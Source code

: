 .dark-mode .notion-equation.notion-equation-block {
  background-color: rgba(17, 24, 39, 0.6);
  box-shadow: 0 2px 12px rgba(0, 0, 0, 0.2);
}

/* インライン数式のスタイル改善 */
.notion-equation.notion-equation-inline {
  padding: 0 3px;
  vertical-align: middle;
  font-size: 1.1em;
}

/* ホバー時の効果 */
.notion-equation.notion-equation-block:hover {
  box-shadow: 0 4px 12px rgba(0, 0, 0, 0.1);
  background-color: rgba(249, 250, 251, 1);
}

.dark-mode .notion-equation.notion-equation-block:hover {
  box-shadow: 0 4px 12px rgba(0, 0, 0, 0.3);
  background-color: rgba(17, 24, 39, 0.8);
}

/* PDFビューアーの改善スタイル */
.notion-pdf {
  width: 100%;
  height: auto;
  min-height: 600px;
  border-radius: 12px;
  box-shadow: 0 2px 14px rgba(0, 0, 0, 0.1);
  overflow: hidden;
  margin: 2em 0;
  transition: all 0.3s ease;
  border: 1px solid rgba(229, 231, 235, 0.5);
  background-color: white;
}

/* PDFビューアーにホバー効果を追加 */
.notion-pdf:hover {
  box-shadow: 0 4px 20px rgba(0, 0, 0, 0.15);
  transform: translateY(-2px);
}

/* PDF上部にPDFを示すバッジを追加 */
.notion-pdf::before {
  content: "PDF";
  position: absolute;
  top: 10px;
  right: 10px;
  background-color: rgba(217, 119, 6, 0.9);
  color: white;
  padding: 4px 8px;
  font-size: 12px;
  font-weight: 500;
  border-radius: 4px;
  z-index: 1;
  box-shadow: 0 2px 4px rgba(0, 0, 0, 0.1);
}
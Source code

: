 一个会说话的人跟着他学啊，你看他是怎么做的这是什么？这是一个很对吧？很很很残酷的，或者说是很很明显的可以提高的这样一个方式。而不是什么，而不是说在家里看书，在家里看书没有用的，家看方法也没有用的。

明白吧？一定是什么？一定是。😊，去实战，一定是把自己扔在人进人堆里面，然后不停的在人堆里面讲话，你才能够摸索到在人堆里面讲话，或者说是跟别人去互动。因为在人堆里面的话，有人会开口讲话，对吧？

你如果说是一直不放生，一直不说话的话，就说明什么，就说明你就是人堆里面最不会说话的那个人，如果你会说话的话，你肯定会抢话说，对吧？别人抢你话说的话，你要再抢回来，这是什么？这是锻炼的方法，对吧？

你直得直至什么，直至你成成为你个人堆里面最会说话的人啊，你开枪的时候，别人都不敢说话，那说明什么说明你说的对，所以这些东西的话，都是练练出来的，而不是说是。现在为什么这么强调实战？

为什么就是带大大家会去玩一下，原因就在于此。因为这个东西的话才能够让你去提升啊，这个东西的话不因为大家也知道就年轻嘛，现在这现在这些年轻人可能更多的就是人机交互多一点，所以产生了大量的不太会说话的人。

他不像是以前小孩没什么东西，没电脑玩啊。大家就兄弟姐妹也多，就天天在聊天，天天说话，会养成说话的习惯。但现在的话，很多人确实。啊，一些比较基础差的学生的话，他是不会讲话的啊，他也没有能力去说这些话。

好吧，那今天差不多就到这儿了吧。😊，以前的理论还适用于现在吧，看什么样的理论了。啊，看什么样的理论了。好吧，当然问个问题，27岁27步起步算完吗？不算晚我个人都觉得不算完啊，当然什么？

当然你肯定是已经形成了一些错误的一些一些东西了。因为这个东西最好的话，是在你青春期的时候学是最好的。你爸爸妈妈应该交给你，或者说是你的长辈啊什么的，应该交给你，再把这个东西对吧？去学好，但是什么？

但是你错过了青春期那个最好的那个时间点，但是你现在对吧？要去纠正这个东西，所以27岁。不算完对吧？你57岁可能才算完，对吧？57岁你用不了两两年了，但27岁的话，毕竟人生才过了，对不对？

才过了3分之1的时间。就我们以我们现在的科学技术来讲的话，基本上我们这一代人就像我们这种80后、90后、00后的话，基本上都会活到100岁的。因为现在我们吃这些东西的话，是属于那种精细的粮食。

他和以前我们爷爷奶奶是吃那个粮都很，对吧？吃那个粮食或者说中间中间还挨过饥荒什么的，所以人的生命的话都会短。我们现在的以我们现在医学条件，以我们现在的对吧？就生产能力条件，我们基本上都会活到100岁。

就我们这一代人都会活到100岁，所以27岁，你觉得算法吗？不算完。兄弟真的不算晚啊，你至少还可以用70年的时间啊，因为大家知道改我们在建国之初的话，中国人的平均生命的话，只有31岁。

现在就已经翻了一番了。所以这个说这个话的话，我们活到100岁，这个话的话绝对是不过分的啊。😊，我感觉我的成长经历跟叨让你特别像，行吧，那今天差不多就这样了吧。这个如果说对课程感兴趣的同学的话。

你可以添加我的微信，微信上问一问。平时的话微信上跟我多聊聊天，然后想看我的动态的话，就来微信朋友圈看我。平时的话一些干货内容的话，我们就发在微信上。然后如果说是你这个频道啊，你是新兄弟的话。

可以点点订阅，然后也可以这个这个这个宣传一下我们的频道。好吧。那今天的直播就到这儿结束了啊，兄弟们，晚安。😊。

++++

In the listing above, the lines from the one containing "box-shadow: 0 2px 12px rgba(0, 0, 0, 0.2);" through the one containing "margin: 2em 0;" must be set down exactly, with no other lines.

THE ANSWER:
  box-shadow: 0 2px 12px rgba(0, 0, 0, 0.2);
}

/* インライン数式のスタイル改善 */
.notion-equation.notion-equation-inline {
  padding: 0 3px;
  vertical-align: middle;
  font-size: 1.1em;
}

/* ホバー時の効果 */
.notion-equation.notion-equation-block:hover {
  box-shadow: 0 4px 12px rgba(0, 0, 0, 0.1);
  background-color: rgba(249, 250, 251, 1);
}

.dark-mode .notion-equation.notion-equation-block:hover {
  box-shadow: 0 4px 12px rgba(0, 0, 0, 0.3);
  background-color: rgba(17, 24, 39, 0.8);
}

/* PDFビューアーの改善スタイル */
.notion-pdf {
  width: 100%;
  height: auto;
  min-height: 600px;
  border-radius: 12px;
  box-shadow: 0 2px 14px rgba(0, 0, 0, 0.1);
  overflow: hidden;
  margin: 2em 0;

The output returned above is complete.